« LA RECOMMENDATION DU « MAINS LIBRES » – ABSOLUMENT À VOIR
La Déposition, une oeuvre incroyable de Claudia Marschal, présentée au festival de Locarno, propose un récit hors du commun tant sur la forme que sur le fond. Le film expose l’incident sexuellement violent qu’a connu à l’adolescence Emmanuel Siess, cousin de la réalisatrice et né en 1980 (leurs mères sont jumelles). Durant l’été de 1993, alors qu’il n’avait que 13 ans, Emmanuel prétend avoir été molesté par le père Hubert (dont le nom de famille n’est pas mentionné dans le film). Le prêtre était dans le village alsacien où Emmanuel vivait avec sa famille, juste en face de l’église. À cette époque, Emmanuel avait partagé l’incident avec ses parents, qui n’avaient pas pris de mesures.

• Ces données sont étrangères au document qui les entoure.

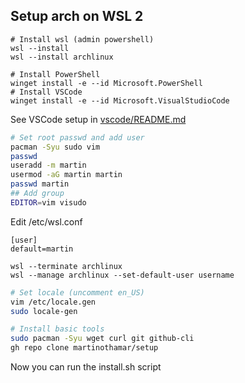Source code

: ## Setup arch on WSL 2

```pwsh
# Install wsl (admin powershell)
wsl --install
wsl --install archlinux
```

```pwsh
# Install PowerShell
winget install -e --id Microsoft.PowerShell
# Install VSCode
winget install -e --id Microsoft.VisualStudioCode
```

See VSCode setup in [vscode/README.md](/vscode/README.md)

```bash
# Set root passwd and add user
pacman -Syu sudo vim
passwd
useradd -m martin
usermod -aG martin martin
passwd martin
## Add group
EDITOR=vim visudo
```

Edit /etc/wsl.conf
```
[user]
default=martin
```

```pwsh
wsl --terminate archlinux
wsl --manage archlinux --set-default-user username
```

```bash
# Set locale (uncomment en_US)
vim /etc/locale.gen
sudo locale-gen
```

```bash
# Install basic tools
sudo pacman -Syu wget curl git github-cli
gh repo clone martinothamar/setup
```

Now you can run the install.sh script
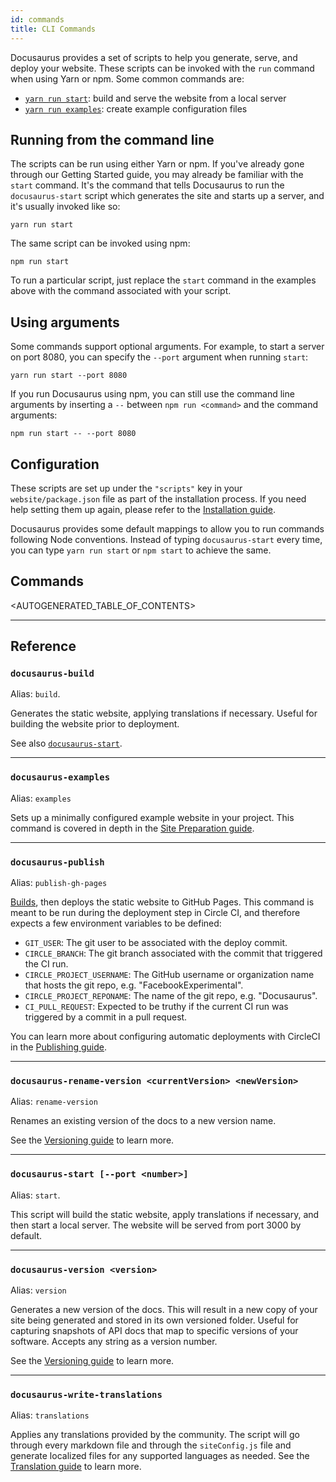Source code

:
 ```yaml
---
id: commands
title: CLI Commands
---
```


Docusaurus provides a set of scripts to help you generate, serve, and deploy your website. These scripts can be invoked with the `run` command when using Yarn or npm. Some common commands are:

* [`yarn run start`](commands.md#docusaurus-start-port-number): build and serve the website from a local server
* [`yarn run examples`](commands.md#docusaurus-examples): create example configuration files


## Running from the command line 

The scripts can be run using either Yarn or npm. If you've already gone through our Getting Started guide, you may already be familiar with the `start` command. It's the command that tells Docusaurus to run the `docusaurus-start` script which generates the site and starts up a server, and it's usually invoked like so:

```
yarn run start
```

The same script can be invoked using npm:

```
npm run start
```

To run a particular script, just replace the `start` command in the examples above with the command associated with your script.

## Using arguments

Some commands support optional arguments. For example, to start a server on port 8080, you can specify the `--port` argument when running `start`:

```
yarn run start --port 8080
```

If you run Docusaurus using npm, you can still use the command line arguments by inserting a `--` between `npm run <command>` and the command arguments:

```
npm run start -- --port 8080
```

## Configuration

These scripts are set up under the `"scripts"` key in your `website/package.json` file as part of the installation process. If you need help setting them up again, please refer to the [Installation guide](getting-started-installation.md).

Docusaurus provides some default mappings to allow you to run commands following Node conventions. Instead of typing `docusaurus-start` every time, you can type `yarn run start` or `npm start` to achieve the same.

## Commands

<AUTOGENERATED_TABLE_OF_CONTENTS>

-----

## Reference

### `docusaurus-build`
Alias: `build`.

Generates the static website, applying translations if necessary. Useful for building the website prior to deployment. 

See also [`docusaurus-start`](commands.md#docusaurus-start-port-number).

---

### `docusaurus-examples`
Alias: `examples`

Sets up a minimally configured example website in your project. This command is covered in depth in the [Site Preparation guide](getting-started-preparation.md).

---

### `docusaurus-publish`
Alias: `publish-gh-pages`

[Builds](commands.md#docusaurus-build), then deploys the static website to GitHub Pages. This command is meant to be run during the deployment step in Circle CI, and therefore expects a few environment variables to be defined:

 - `GIT_USER`: The git user to be associated with the deploy commit.
 - `CIRCLE_BRANCH`: The git branch associated with the commit that triggered the CI run.
 - `CIRCLE_PROJECT_USERNAME`: The GitHub username or organization name that hosts the git repo, e.g. "FacebookExperimental".
 - `CIRCLE_PROJECT_REPONAME`: The name of the git repo, e.g. "Docusaurus".
 - `CI_PULL_REQUEST`: Expected to be truthy if the current CI run was triggered by a commit in a pull request.

You can learn more about configuring automatic deployments with CircleCI in the [Publishing guide](publishing.md).

---

### `docusaurus-rename-version <currentVersion> <newVersion>`
Alias: `rename-version`

Renames an existing version of the docs to a new version name.

See the [Versioning guide](guides-versioning.md#renaming-existing-versions) to learn more.

---

### `docusaurus-start [--port <number>]`
Alias: `start`. 

This script will build the static website, apply translations if necessary, and then start a local server. The website will be served from port 3000 by default.

---

### `docusaurus-version <version>`
Alias: `version`

Generates a new version of the docs. This will result in a new copy of your site being generated and stored in its own versioned folder. Useful for capturing snapshots of API docs that map to specific versions of your software. Accepts any string as a version number.

See the [Versioning guide](guides-versioning.md) to learn more.

---

### `docusaurus-write-translations`
Alias: `translations`

Applies any translations provided by the community. The script will go through every markdown file and through the `siteConfig.js` file and generate localized files for any supported languages as needed. See the [Translation guide](guides-translation.md) to learn more.
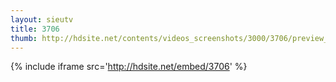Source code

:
 ```yaml
---
layout: sieutv
title: 3706
thumb: http://hdsite.net/contents/videos_screenshots/3000/3706/preview_360p.mp4.jpg
---
```

{% include iframe src='http://hdsite.net/embed/3706' %}
 
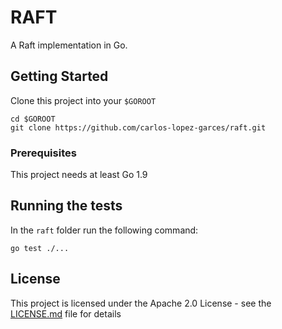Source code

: # RAFT

A Raft implementation in Go.

## Getting Started

Clone this project into your `$GOROOT`

```
cd $GOROOT
git clone https://github.com/carlos-lopez-garces/raft.git
```

### Prerequisites

This project needs at least Go 1.9

## Running the tests

In the `raft` folder run the following command:

```
go test ./...
```


## License

This project is licensed under the Apache 2.0 License - see the [LICENSE.md](LICENSE.md) file for details
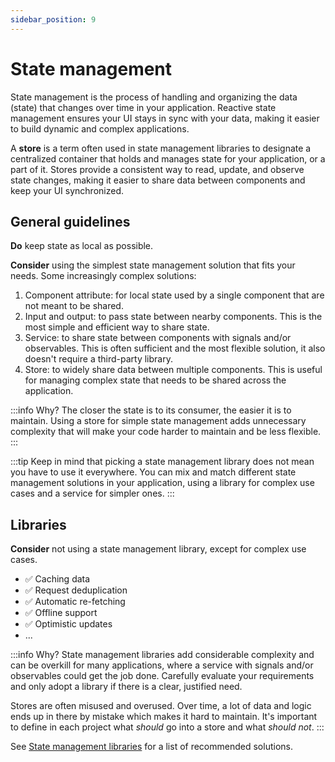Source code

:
 ```yaml
---
sidebar_position: 9
---
```

# State management

State management is the process of handling and organizing the data (state) that changes over time in your application. Reactive state management ensures your UI stays in sync with your data, making it easier to build dynamic and complex applications.

A **store** is a term often used in state management libraries to designate a centralized container that holds and manages state for your application, or a part of it. Stores provide a consistent way to read, update, and observe state changes, making it easier to share data between components and keep your UI synchronized.

## General guidelines

**Do** keep state as local as possible.

**Consider** using the simplest state management solution that fits your needs. Some increasingly complex solutions:

1. Component attribute: for local state used by a single component that are not meant to be shared.
2. Input and output: to pass state between nearby components. This is the most simple and efficient way to share state.
3. Service: to share state between components with signals and/or observables. This is often sufficient and the most flexible solution, it also doesn't require a third-party library.
4. Store: to widely share data between multiple components. This is useful for managing complex state that needs to be shared across the application.

:::info Why?
The closer the state is to its consumer, the easier it is to maintain. Using a store for simple state management adds unnecessary complexity that will make your code harder to maintain and be less flexible.
:::

:::tip
Keep in mind that picking a state management library does not mean you have to use it everywhere. You can mix and match different state management solutions in your application, using a library for complex use cases and a service for simpler ones.
:::

## Libraries

**Consider** not using a state management library, except for complex use cases.
- ✅ Caching data
- ✅ Request deduplication
- ✅ Automatic re-fetching
- ✅ Offline support
- ✅ Optimistic updates
- ...

:::info Why?
State management libraries add considerable complexity and can be overkill for many applications, where a service with signals and/or observables could get the job done. Carefully evaluate your requirements and only adopt a library if there is a clear, justified need.

Stores are often misused and overused. Over time, a lot of data and logic ends up in there by mistake which makes it hard to maintain. It's important to define in each project what *should* go into a store and what *should not*.
:::

See [State management libraries](./libraries.md#state-management) for a list of recommended solutions.
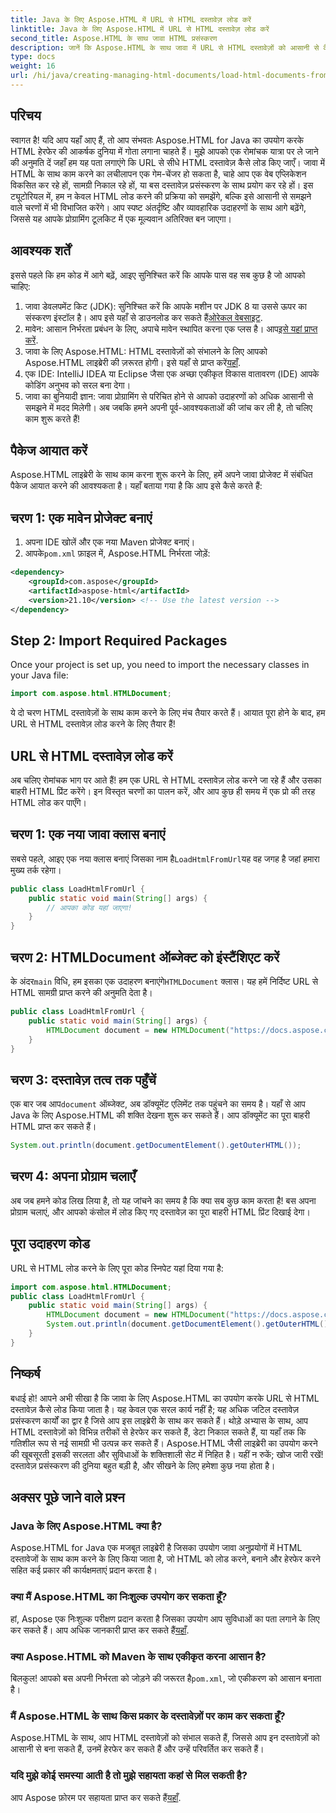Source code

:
 ```yaml
---
title: Java के लिए Aspose.HTML में URL से HTML दस्तावेज़ लोड करें
linktitle: Java के लिए Aspose.HTML में URL से HTML दस्तावेज़ लोड करें
second_title: Aspose.HTML के साथ जावा HTML प्रसंस्करण
description: जानें कि Aspose.HTML के साथ जावा में URL से HTML दस्तावेज़ों को आसानी से कैसे लोड किया जाए। चरण-दर-चरण ट्यूटोरियल शामिल है।
type: docs
weight: 16
url: /hi/java/creating-managing-html-documents/load-html-documents-from-url/
---
```

## परिचय
स्वागत है! यदि आप यहाँ आए हैं, तो आप संभवतः Aspose.HTML for Java का उपयोग करके HTML हेरफेर की आकर्षक दुनिया में गोता लगाना चाहते हैं। मुझे आपको एक रोमांचक यात्रा पर ले जाने की अनुमति दें जहाँ हम यह पता लगाएंगे कि URL से सीधे HTML दस्तावेज़ कैसे लोड किए जाएँ। जावा में HTML के साथ काम करने का लचीलापन एक गेम-चेंजर हो सकता है, चाहे आप एक वेब एप्लिकेशन विकसित कर रहे हों, सामग्री निकाल रहे हों, या बस दस्तावेज़ प्रसंस्करण के साथ प्रयोग कर रहे हों।
इस ट्यूटोरियल में, हम न केवल HTML लोड करने की प्रक्रिया को समझेंगे, बल्कि इसे आसानी से समझने वाले चरणों में भी विभाजित करेंगे। आप स्पष्ट अंतर्दृष्टि और व्यावहारिक उदाहरणों के साथ आगे बढ़ेंगे, जिससे यह आपके प्रोग्रामिंग टूलकिट में एक मूल्यवान अतिरिक्त बन जाएगा।
## आवश्यक शर्तें
इससे पहले कि हम कोड में आगे बढ़ें, आइए सुनिश्चित करें कि आपके पास वह सब कुछ है जो आपको चाहिए:
1.  जावा डेवलपमेंट किट (JDK): सुनिश्चित करें कि आपके मशीन पर JDK 8 या उससे ऊपर का संस्करण इंस्टॉल है। आप इसे यहाँ से डाउनलोड कर सकते हैं[ओरेकल वेबसाइट](https://www.oracle.com/java/technologies/javase-jdk11-downloads.html).
2.  मावेन: आसान निर्भरता प्रबंधन के लिए, अपाचे मावेन स्थापित करना एक प्लस है। आप[इसे यहां प्राप्त करें](https://maven.apache.org/download.cgi).
3. जावा के लिए Aspose.HTML: HTML दस्तावेज़ों को संभालने के लिए आपको Aspose.HTML लाइब्रेरी की ज़रूरत होगी। इसे यहाँ से प्राप्त करें[यहाँ](https://releases.aspose.com/html/java/). 
4. एक IDE: IntelliJ IDEA या Eclipse जैसा एक अच्छा एकीकृत विकास वातावरण (IDE) आपके कोडिंग अनुभव को सरल बना देगा।
5. जावा का बुनियादी ज्ञान: जावा प्रोग्रामिंग से परिचित होने से आपको उदाहरणों को अधिक आसानी से समझने में मदद मिलेगी।
अब जबकि हमने अपनी पूर्व-आवश्यकताओं की जांच कर ली है, तो चलिए काम शुरू करते हैं!
## पैकेज आयात करें
Aspose.HTML लाइब्रेरी के साथ काम करना शुरू करने के लिए, हमें अपने जावा प्रोजेक्ट में संबंधित पैकेज आयात करने की आवश्यकता है। यहाँ बताया गया है कि आप इसे कैसे करते हैं:
## चरण 1: एक मावेन प्रोजेक्ट बनाएं
1. अपना IDE खोलें और एक नया Maven प्रोजेक्ट बनाएं।
2.  आपके`pom.xml` फ़ाइल में, Aspose.HTML निर्भरता जोड़ें:
   ```xml
   <dependency>
       <groupId>com.aspose</groupId>
       <artifactId>aspose-html</artifactId>
       <version>21.10</version> <!-- Use the latest version -->
   </dependency>
```
## Step 2: Import Required Packages
Once your project is set up, you need to import the necessary classes in your Java file:
```java
import com.aspose.html.HTMLDocument;
```
ये दो चरण HTML दस्तावेज़ों के साथ काम करने के लिए मंच तैयार करते हैं। आयात पूरा होने के बाद, हम URL से HTML दस्तावेज़ लोड करने के लिए तैयार हैं!
## URL से HTML दस्तावेज़ लोड करें
अब चलिए रोमांचक भाग पर आते हैं! हम एक URL से HTML दस्तावेज़ लोड करने जा रहे हैं और उसका बाहरी HTML प्रिंट करेंगे। इन विस्तृत चरणों का पालन करें, और आप कुछ ही समय में एक प्रो की तरह HTML लोड कर पाएँगे।
## चरण 1: एक नया जावा क्लास बनाएं
 सबसे पहले, आइए एक नया क्लास बनाएं जिसका नाम है`LoadHtmlFromUrl`यह वह जगह है जहां हमारा मुख्य तर्क रहेगा।
```java
public class LoadHtmlFromUrl {
    public static void main(String[] args) {
        // आपका कोड यहां जाएगा!
    }
}
```
## चरण 2: HTMLDocument ऑब्जेक्ट को इंस्टैंशिएट करें
 के अंदर`main` विधि, हम इसका एक उदाहरण बनाएंगे`HTMLDocument` क्लास। यह हमें निर्दिष्ट URL से HTML सामग्री प्राप्त करने की अनुमति देता है।
```java
public class LoadHtmlFromUrl {
    public static void main(String[] args) {
        HTMLDocument document = new HTMLDocument("https://docs.aspose.com/html/net/creating-a-document/document.html");
    }
}
```
## चरण 3: दस्तावेज़ तत्व तक पहुँचें
 एक बार जब आप`document` ऑब्जेक्ट, अब डॉक्यूमेंट एलिमेंट तक पहुंचने का समय है। यहाँ से आप Java के लिए Aspose.HTML की शक्ति देखना शुरू कर सकते हैं। आप डॉक्यूमेंट का पूरा बाहरी HTML प्राप्त कर सकते हैं।
```java
System.out.println(document.getDocumentElement().getOuterHTML());
```
## चरण 4: अपना प्रोग्राम चलाएँ
अब जब हमने कोड लिख लिया है, तो यह जांचने का समय है कि क्या सब कुछ काम करता है! बस अपना प्रोग्राम चलाएं, और आपको कंसोल में लोड किए गए दस्तावेज़ का पूरा बाहरी HTML प्रिंट दिखाई देगा।
## पूरा उदाहरण कोड
URL से HTML लोड करने के लिए पूरा कोड स्निपेट यहां दिया गया है:
```java
import com.aspose.html.HTMLDocument;
public class LoadHtmlFromUrl {
    public static void main(String[] args) {
        HTMLDocument document = new HTMLDocument("https://docs.aspose.com/html/net/creating-a-document/document.html");
        System.out.println(document.getDocumentElement().getOuterHTML());
    }
}
```
## निष्कर्ष
बधाई हो! आपने अभी सीखा है कि जावा के लिए Aspose.HTML का उपयोग करके URL से HTML दस्तावेज़ कैसे लोड किया जाता है। यह केवल एक सरल कार्य नहीं है; यह अधिक जटिल दस्तावेज़ प्रसंस्करण कार्यों का द्वार है जिसे आप इस लाइब्रेरी के साथ कर सकते हैं। थोड़े अभ्यास के साथ, आप HTML दस्तावेज़ों को विभिन्न तरीकों से हेरफेर कर सकते हैं, डेटा निकाल सकते हैं, या यहाँ तक कि गतिशील रूप से नई सामग्री भी उत्पन्न कर सकते हैं।
Aspose.HTML जैसी लाइब्रेरी का उपयोग करने की खूबसूरती इसकी सरलता और सुविधाओं के शक्तिशाली सेट में निहित है। यहीं न रुकें; खोज जारी रखें! दस्तावेज़ प्रसंस्करण की दुनिया बहुत बड़ी है, और सीखने के लिए हमेशा कुछ नया होता है।
## अक्सर पूछे जाने वाले प्रश्न
### Java के लिए Aspose.HTML क्या है?  
Aspose.HTML for Java एक मजबूत लाइब्रेरी है जिसका उपयोग जावा अनुप्रयोगों में HTML दस्तावेजों के साथ काम करने के लिए किया जाता है, जो HTML को लोड करने, बनाने और हेरफेर करने सहित कई प्रकार की कार्यक्षमताएं प्रदान करता है।
### क्या मैं Aspose.HTML का निःशुल्क उपयोग कर सकता हूँ?  
 हां, Aspose एक निःशुल्क परीक्षण प्रदान करता है जिसका उपयोग आप सुविधाओं का पता लगाने के लिए कर सकते हैं। आप अधिक जानकारी प्राप्त कर सकते हैं[यहाँ](https://releases.aspose.com/).
### क्या Aspose.HTML को Maven के साथ एकीकृत करना आसान है?  
 बिलकुल! आपको बस अपनी निर्भरता को जोड़ने की जरूरत है`pom.xml`, जो एकीकरण को आसान बनाता है।
### मैं Aspose.HTML के साथ किस प्रकार के दस्तावेज़ों पर काम कर सकता हूँ?  
Aspose.HTML के साथ, आप HTML दस्तावेज़ों को संभाल सकते हैं, जिससे आप इन दस्तावेज़ों को आसानी से बना सकते हैं, उनमें हेरफेर कर सकते हैं और उन्हें परिवर्तित कर सकते हैं।
### यदि मुझे कोई समस्या आती है तो मुझे सहायता कहां से मिल सकती है?  
 आप Aspose फ़ोरम पर सहायता प्राप्त कर सकते हैं[यहाँ](https://forum.aspose.com/c/html/29).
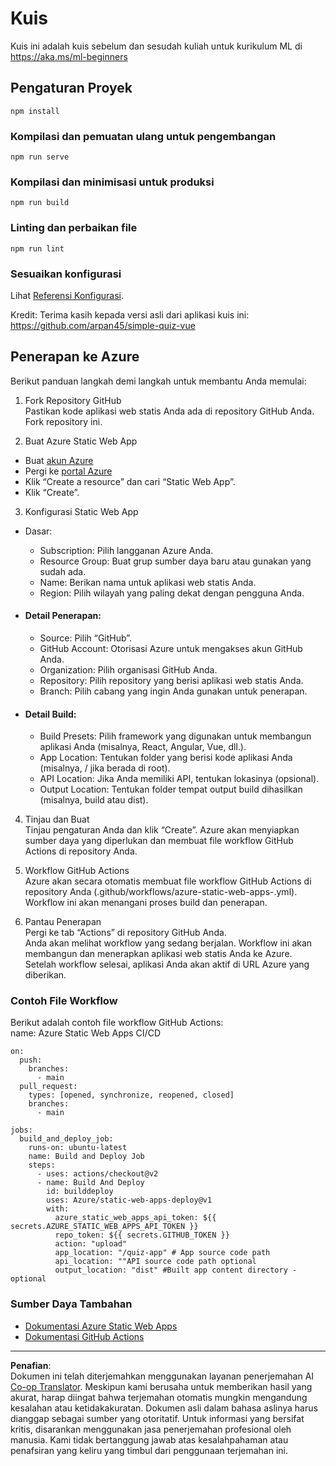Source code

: <!--
CO_OP_TRANSLATOR_METADATA:
{
  "original_hash": "6d130dffca5db70d7e615f926cb1ad4c",
  "translation_date": "2025-09-05T19:47:53+00:00",
  "source_file": "quiz-app/README.md",
  "language_code": "id"
}
-->
# Kuis

Kuis ini adalah kuis sebelum dan sesudah kuliah untuk kurikulum ML di https://aka.ms/ml-beginners

## Pengaturan Proyek

```
npm install
```

### Kompilasi dan pemuatan ulang untuk pengembangan

```
npm run serve
```

### Kompilasi dan minimisasi untuk produksi

```
npm run build
```

### Linting dan perbaikan file

```
npm run lint
```

### Sesuaikan konfigurasi

Lihat [Referensi Konfigurasi](https://cli.vuejs.org/config/).

Kredit: Terima kasih kepada versi asli dari aplikasi kuis ini: https://github.com/arpan45/simple-quiz-vue

## Penerapan ke Azure

Berikut panduan langkah demi langkah untuk membantu Anda memulai:

1. Fork Repository GitHub  
Pastikan kode aplikasi web statis Anda ada di repository GitHub Anda. Fork repository ini.

2. Buat Azure Static Web App  
- Buat [akun Azure](http://azure.microsoft.com)  
- Pergi ke [portal Azure](https://portal.azure.com)  
- Klik “Create a resource” dan cari “Static Web App”.  
- Klik “Create”.  

3. Konfigurasi Static Web App  
- Dasar:  
  - Subscription: Pilih langganan Azure Anda.  
  - Resource Group: Buat grup sumber daya baru atau gunakan yang sudah ada.  
  - Name: Berikan nama untuk aplikasi web statis Anda.  
  - Region: Pilih wilayah yang paling dekat dengan pengguna Anda.  

- #### Detail Penerapan:  
  - Source: Pilih “GitHub”.  
  - GitHub Account: Otorisasi Azure untuk mengakses akun GitHub Anda.  
  - Organization: Pilih organisasi GitHub Anda.  
  - Repository: Pilih repository yang berisi aplikasi web statis Anda.  
  - Branch: Pilih cabang yang ingin Anda gunakan untuk penerapan.  

- #### Detail Build:  
  - Build Presets: Pilih framework yang digunakan untuk membangun aplikasi Anda (misalnya, React, Angular, Vue, dll.).  
  - App Location: Tentukan folder yang berisi kode aplikasi Anda (misalnya, / jika berada di root).  
  - API Location: Jika Anda memiliki API, tentukan lokasinya (opsional).  
  - Output Location: Tentukan folder tempat output build dihasilkan (misalnya, build atau dist).  

4. Tinjau dan Buat  
Tinjau pengaturan Anda dan klik “Create”. Azure akan menyiapkan sumber daya yang diperlukan dan membuat file workflow GitHub Actions di repository Anda.

5. Workflow GitHub Actions  
Azure akan secara otomatis membuat file workflow GitHub Actions di repository Anda (.github/workflows/azure-static-web-apps-<name>.yml). Workflow ini akan menangani proses build dan penerapan.

6. Pantau Penerapan  
Pergi ke tab “Actions” di repository GitHub Anda.  
Anda akan melihat workflow yang sedang berjalan. Workflow ini akan membangun dan menerapkan aplikasi web statis Anda ke Azure.  
Setelah workflow selesai, aplikasi Anda akan aktif di URL Azure yang diberikan.

### Contoh File Workflow

Berikut adalah contoh file workflow GitHub Actions:  
name: Azure Static Web Apps CI/CD  
```
on:
  push:
    branches:
      - main
  pull_request:
    types: [opened, synchronize, reopened, closed]
    branches:
      - main

jobs:
  build_and_deploy_job:
    runs-on: ubuntu-latest
    name: Build and Deploy Job
    steps:
      - uses: actions/checkout@v2
      - name: Build And Deploy
        id: builddeploy
        uses: Azure/static-web-apps-deploy@v1
        with:
          azure_static_web_apps_api_token: ${{ secrets.AZURE_STATIC_WEB_APPS_API_TOKEN }}
          repo_token: ${{ secrets.GITHUB_TOKEN }}
          action: "upload"
          app_location: "/quiz-app" # App source code path
          api_location: ""API source code path optional
          output_location: "dist" #Built app content directory - optional
```

### Sumber Daya Tambahan  
- [Dokumentasi Azure Static Web Apps](https://learn.microsoft.com/azure/static-web-apps/getting-started)  
- [Dokumentasi GitHub Actions](https://docs.github.com/actions/use-cases-and-examples/deploying/deploying-to-azure-static-web-app)  

---

**Penafian**:  
Dokumen ini telah diterjemahkan menggunakan layanan penerjemahan AI [Co-op Translator](https://github.com/Azure/co-op-translator). Meskipun kami berusaha untuk memberikan hasil yang akurat, harap diingat bahwa terjemahan otomatis mungkin mengandung kesalahan atau ketidakakuratan. Dokumen asli dalam bahasa aslinya harus dianggap sebagai sumber yang otoritatif. Untuk informasi yang bersifat kritis, disarankan menggunakan jasa penerjemahan profesional oleh manusia. Kami tidak bertanggung jawab atas kesalahpahaman atau penafsiran yang keliru yang timbul dari penggunaan terjemahan ini.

L’histoire est passionnante dans sa réalisation, c’est essentiellement basé sur la déclaration qu’Emmanuel Siess a faite à la gendarmerie le 2 décembre 2021. Il a enregistré la conversation sans que l’adjudant le sache, un détail crucial qui a défini la structure globale du film.
Lors de cette rencontre, l’adjudant a montré un exemple parfait. Il a été particulièrement attentif à écouter Emmanuel, insistant pour avoir des détails précis et personnels afin de qualifier les incidents. Y a-t-il eu une pénétration? Le prêtre l’a-t-il stimulé sexuellement? À tel point que les autorités (la gendarmerie, le procureur de la République de Mulhouse, Edwige Roux-Morizot), suite à la demande de la réalisatrice, ont accepté que l’enregistrement soit inclus dans le documentaire. C’est donc la voix de l’adjudant, et non celle d’un acteur que l’on entend dans La Déposition. Des souvenirs éclairs… »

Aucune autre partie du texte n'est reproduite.